Transcribe every entry word for word, but skip the images.

Source records
= = = = =
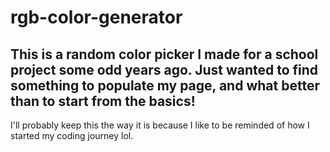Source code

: # rgb-color-generator
## This is a random color picker I made for a school project some odd years ago. Just wanted to find something to populate my page, and what better than to start from the basics!
I'll probably keep this the way it is because I like to be reminded of how I started my coding journey lol.

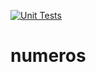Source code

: [![Unit Tests](https://github.com/diegobotia/numeros/actions/workflows/testing.yml/badge.svg?branch=main)](https://github.com/diegobotia/numeros/actions/workflows/testing.yml)


# numeros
= = = = =
▶ Solution for this exercise
Source code

: # rgb-color-generator
## This is a random color picker I made for a school project some odd years ago. Just wanted to find something to populate my page, and what better than to start from the basics!
I'll probably keep this the way it is because I like to be reminded of how I started my coding journey lol.

Source code

: [![Unit Tests](https://github.com/diegobotia/numeros/actions/workflows/testing.yml/badge.svg?branch=main)](https://github.com/diegobotia/numeros/actions/workflows/testing.yml)


# numeros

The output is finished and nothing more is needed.